A EU policy roadmap will present key takeaways from our research to guide future co-creation and scaling up processes in Europe and beyond.


Our Impact

SCALINGS will be the anchor point for future up-scaling activities across contexts. Industry practitioners, policy makers, researchers and citizens of the EU and beyond will benefit from our results: Frameworks for ‘situated co-creation’ and ‘socially robust scaling’, an educational training programme and an EU policy roadmap. 

Empower Citizens

We foster co-creation practices that are aligned with the needs, norms and values of local populations. To achieve this, we work in close cooperation with our case study partners and implement our findings in collaborative and reflexive settings.

We hereby place great emphasis on questions of social justice, diversity, and inclusion.
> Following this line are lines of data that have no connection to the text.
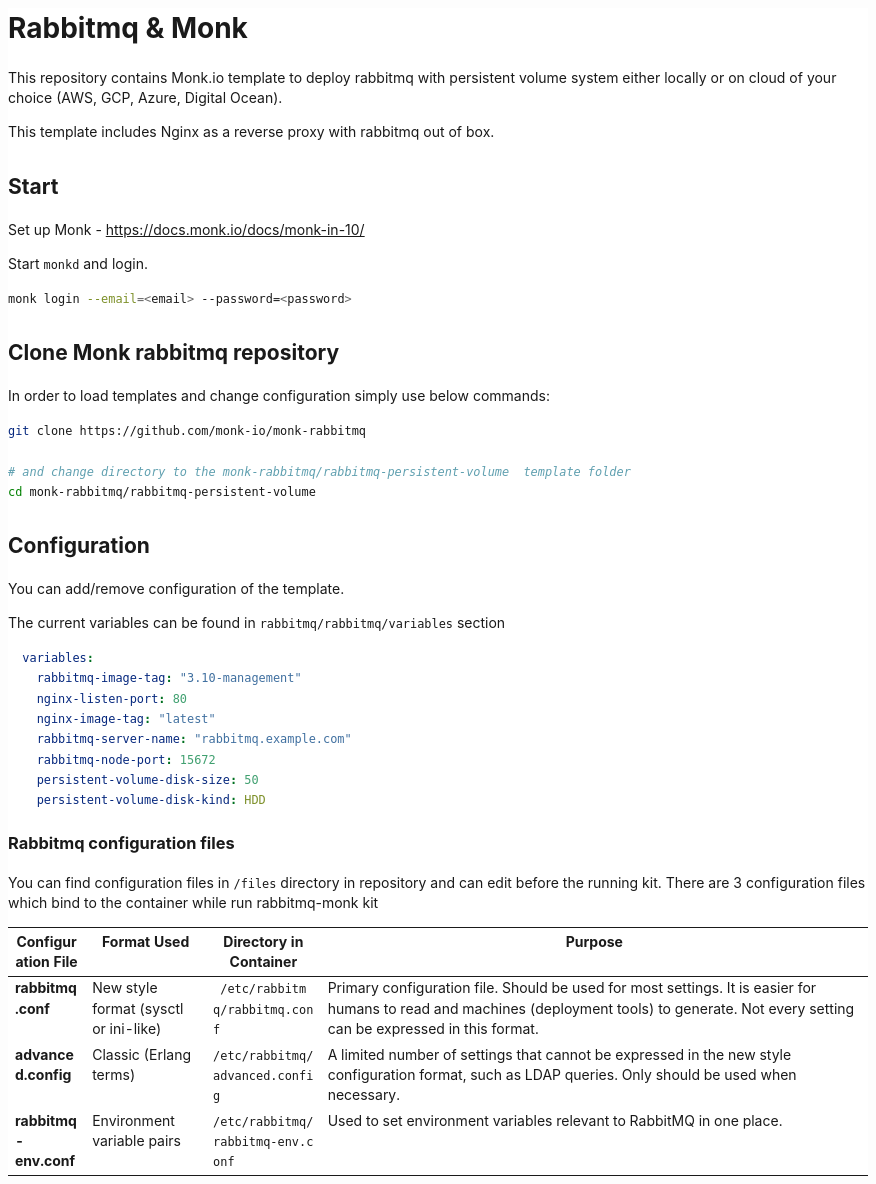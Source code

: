 # Rabbitmq & Monk

This repository contains Monk.io template to deploy rabbitmq with persistent volume system either locally or on cloud of your choice (AWS, GCP, Azure, Digital Ocean).

This template includes Nginx as a reverse proxy  with rabbitmq out of box.

## Start

Set up Monk - https://docs.monk.io/docs/monk-in-10/

Start `monkd` and login.

```bash
monk login --email=<email> --password=<password>
```

## Clone Monk rabbitmq repository

In order to load templates and change configuration simply use below commands: 
```bash
git clone https://github.com/monk-io/monk-rabbitmq

# and change directory to the monk-rabbitmq/rabbitmq-persistent-volume  template folder
cd monk-rabbitmq/rabbitmq-persistent-volume
```

## Configuration

You can add/remove configuration of the template.

The current variables can be found in `rabbitmq/rabbitmq/variables` section

```yaml
  variables:
    rabbitmq-image-tag: "3.10-management"
    nginx-listen-port: 80
    nginx-image-tag: "latest"
    rabbitmq-server-name: "rabbitmq.example.com"
    rabbitmq-node-port: 15672
    persistent-volume-disk-size: 50
    persistent-volume-disk-kind: HDD
```

### Rabbitmq configuration files

You can find configuration files in `/files` directory in repository and can edit before the running kit. There are 3 configuration files which bind to the container while run rabbitmq-monk kit 


| Configuration File	 | Format Used | Directory in Container | Purpose 
|----------|-------------|------|---------|
| **rabbitmq.conf** | New style format (sysctl or ini-like)	 | ` /etc/rabbitmq/rabbitmq.conf` | Primary configuration file. Should be used for most settings. It is easier for humans to read and machines (deployment tools) to generate. Not every setting can be expressed in this format.
| **advanced.config** | Classic (Erlang terms) | `/etc/rabbitmq/advanced.config` | A limited number of settings that cannot be expressed in the new style configuration format, such as LDAP queries. Only should be used when necessary. | 
| **rabbitmq-env.conf** | Environment variable pairs | `/etc/rabbitmq/rabbitmq-env.conf` | Used to set environment variables relevant to RabbitMQ in one place. |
Not only does this contribute to better-targeted innovation practices and policy support, but also meaningful roles for citizens in the innovation process.  

Inspire Policies

We draft an EU Policy Roadmap to mainstream co-creation in a responsible and socially robust way. The roadmap is based on a comparative analysis of both existing co-creation policies across the EU and the specific opportunities and challenges for socially inclusive and diverse co-creation practices at the SCALINGS field sites.

In this way, we synthesize our findings into a programmatic agenda that will help policy-makers harness international “best practices” in a manner that is suited to their own socio-cultural particularities.

Shape Practices

We will shape industry and business practices by providing guidance for scaling up activities across contexts.

As we cooperate closely with case study partners, we implement our frameworks for ‘situated co-creation’ and ‘socially robust scaling’ together with practitioners and thus co-create enhanced practices that feed directly back into their work and strategy.

Moreover, we will disseminate our findings to other European consortia-in-the-making through a training program (‘boot camp’) to enhance their sensitivity for socio-cultural differences in co-creation while learning from international best practices.